**Work request:** Can you retype only the lines from the one with "####1. Do not omit access modifiers." through the final line of the material, exactly as given?

**Provided material:**
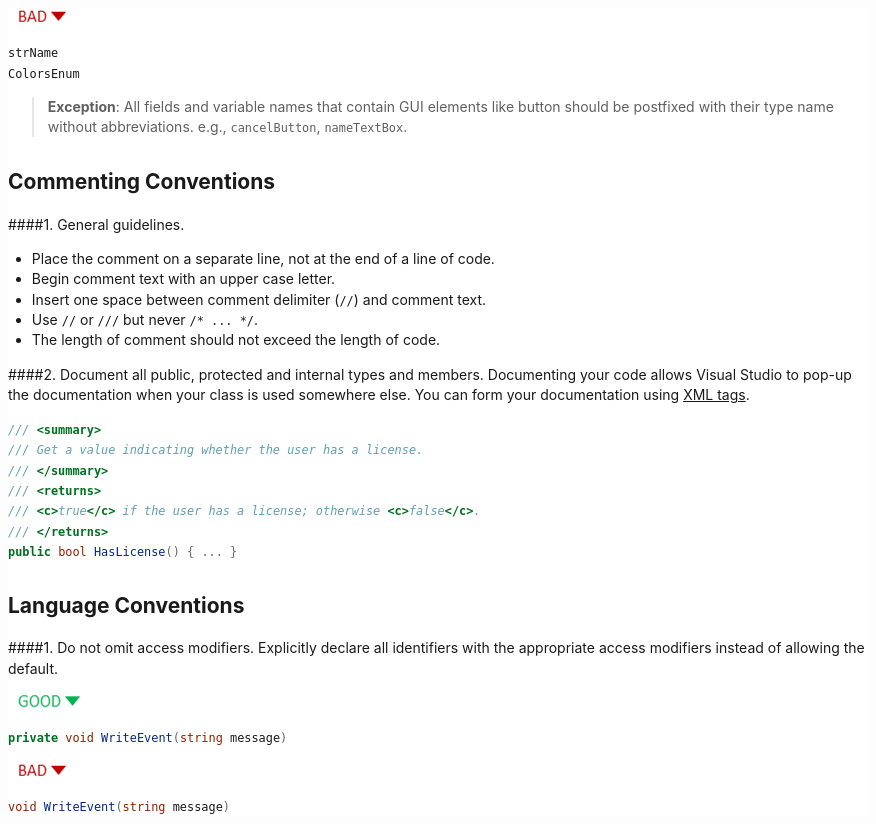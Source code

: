 ![](Bad.png)

```cs
strName
ColorsEnum
```

> **Exception**: All fields and variable names that contain GUI elements like button should be postfixed with their type name without abbreviations. e.g., `cancelButton`, `nameTextBox`.


## Commenting Conventions
####1. General guidelines.

- Place the comment on a separate line, not at the end of a line of code.
- Begin comment text with an upper case letter.
- Insert one space between comment delimiter (`//`) and comment text.
- Use `//` or `///` but never `/* ... */`.
- The length of comment should not exceed the length of code.

####2. Document all public, protected and internal types and members.
Documenting your code allows Visual Studio to pop-up the documentation when your class is used somewhere else. You can form your documentation using [XML tags](https://msdn.microsoft.com/en-us/library/5ast78ax.aspx).

```cs
/// <summary>
/// Get a value indicating whether the user has a license.
/// </summary>
/// <returns>
/// <c>true</c> if the user has a license; otherwise <c>false</c>.
/// </returns>
public bool HasLicense() { ... }
```

## Language Conventions
####1. Do not omit access modifiers.
Explicitly declare all identifiers with the appropriate access modifiers instead of allowing the default.

![](Good.png)

```cs
private void WriteEvent(string message)
```

![](Bad.png)

```cs
void WriteEvent(string message)
```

**Answer section:**
####1. Do not omit access modifiers.
Explicitly declare all identifiers with the appropriate access modifiers instead of allowing the default.

![](Good.png)

```cs
private void WriteEvent(string message)
```

![](Bad.png)

```cs
void WriteEvent(string message)
```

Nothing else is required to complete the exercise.